Both items are surreal.
Putting it All Together
Here at Economic Disconnect we have discussed why confidence is so important. We have covered in detail why debt fueled consumption is really not in a sane person's best interest. We have tried to explain that the music has to stop at some point, and many will not find a chair. Spread out across posts over time, the message may be diluted or lose it's coherence. Luckily, we have a writer that has put it all together.
Tim Iacono, author of the site The Mess That Greenspan Made, has been a regular read of mine for over 3 years. The content quality has always been top notch. Today Tim has a post that ties all the elements we have been discussing together in a way that made me step back and say "I wanted to say that, but could never put it together!".
I will not excerpt such a work, it needs to be read in its entirety. Make sure you set aside 30 minutes for the thought provoking article:
Confidence Games and Ponzi Schemes
A must read, and there may well be a quiz!
It is Only a Conspiracy Theory if there is no Proof
A late developing story has emerged that has major implications going forward.
Us Bond auctions used to be boring affairs that only staffers at bond desks noticed. As the US has to place debt issuance never seen before, these activities have become very important to a American universe unable to function without ample, cheap money. Perhaps the added attention is not welcomed at this juncture.
Last Thursday (yes another Thursday!) I had made an observation on the 7 year bond auction:
The 7 year sale went just fine, though one would have to wonder why 5 year notes were less than chased, but 7 year notes were a hot item. What's two years between friends? This kind of disconnect is hard to figure out.
I left the thought at that, as I had covered many times that it was my position (amongst many others) that the US Axis Powers (FED/Treasury) were in cahoots to buy debt issuance should bids not surface, or even to buy them should yields become unattractive.

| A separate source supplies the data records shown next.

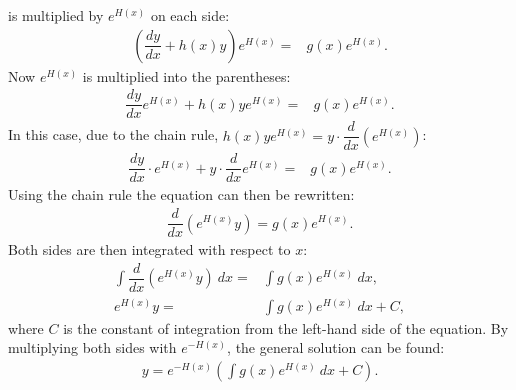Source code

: \begin{prof}{}{}
 is multiplied by $e^{H(x)}$ on each side:
\begin{align*}
\left(\dfrac{dy}{dx}+h(x)y\right)e^{H(x)}=& g(x)e^{H(x)}.
\end{align*}
Now $e^{H(x)}$ is multiplied into the parentheses:
\begin{align*}
\dfrac{dy}{dx}e^{H(x)}+h(x)ye^{H(x)}=& g(x)e^{H(x)}.
\end{align*}
In this case, due to the chain rule, $h(x)ye^{H(x)} = y \cdot \dfrac{d}{dx} \left(e^{H(x)} \right)$:
\begin{align*}
\dfrac{dy}{dx} \cdot e^{H(x)} + y \cdot \dfrac{d}{dx}e^{H(x)}=& g(x)e^{H(x)}.
\end{align*}
Using the chain rule the equation can then be rewritten:
\begin{align*}
\dfrac{d}{dx}\left(e^{H(x)}y\right)=g(x)e^{H(x)}.
\end{align*}
Both sides are then integrated with respect to $x$:
\begin{align*}
\int\dfrac{d}{dx}\left(e^{H(x)}y\right)\ dx=&\int g(x)e^{H(x)}\ dx,
\\
e^{H(x)}y=&\int g(x)e^{H(x)}\ dx+C,
\end{align*}
where $C$ is the constant of integration from the left-hand side of the  equation. By multiplying both sides with $e^{-H(x)}$, the general solution can be found:
\begin{align*}
y=e^{-H(x)}\left(\int g(x)e^{H(x)}\ dx+C\right).
\end{align*}
\end{prof}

This kind of thinking was tolerated by some, and called part of the "tin foil hat brigade" by most market observers.
Tonight we may have final evidence of our own government's explicit play with the bond auctions.
Let may state up front, this is not the end all of the question. There may well be(and I would expect an attempt) to make some kind of innocent explanation of this information. It might even be true. At this point I think the data and facts stand on their own, so I will present a quick summary.
Chris Martenson has done all the legwork, and for that his original article should be your first stop.
Through published record sleuthing, and amazing cross record matching, Mr. Martenson shows:
-Primary Dealers were the bulk of the "indirect" bids at the auction
-The Axis powers coordinated a buyback of EVERYTHING they purchased a mere week later
-This is monetization of debt, if you are interested
This story is very big and has ginormous ramifications for many aspects of the markets going forward. For more information I would point you to Zero Hedge and Market Ticker, who both have summaries up which should help further study of this event.
Why a Higher Stock Market Will not Help the Consumer
It is funny. All day I had planned to write about the following topic, and then I was hit with items that fit with my recent posts, a work of real significance, and a breaking story that needed attention! Oh well, I will go on with a shorter option of my idea. That is the real time information world, and I love it!
It should be obvious by now that the stock market is THE vehicle by which the confidence game will be manipulated. Headlines of "DOW over 9000", "S&P up 40% in 3 months" and "Nasdaq on 30% tear" are eye catching. After the very recent real estate bust, a resurgence in property prices may well be impossible (but the stock market is not? I digress..), so a Wall Street led rally in stocks is seen as an avenue for growth in confidence.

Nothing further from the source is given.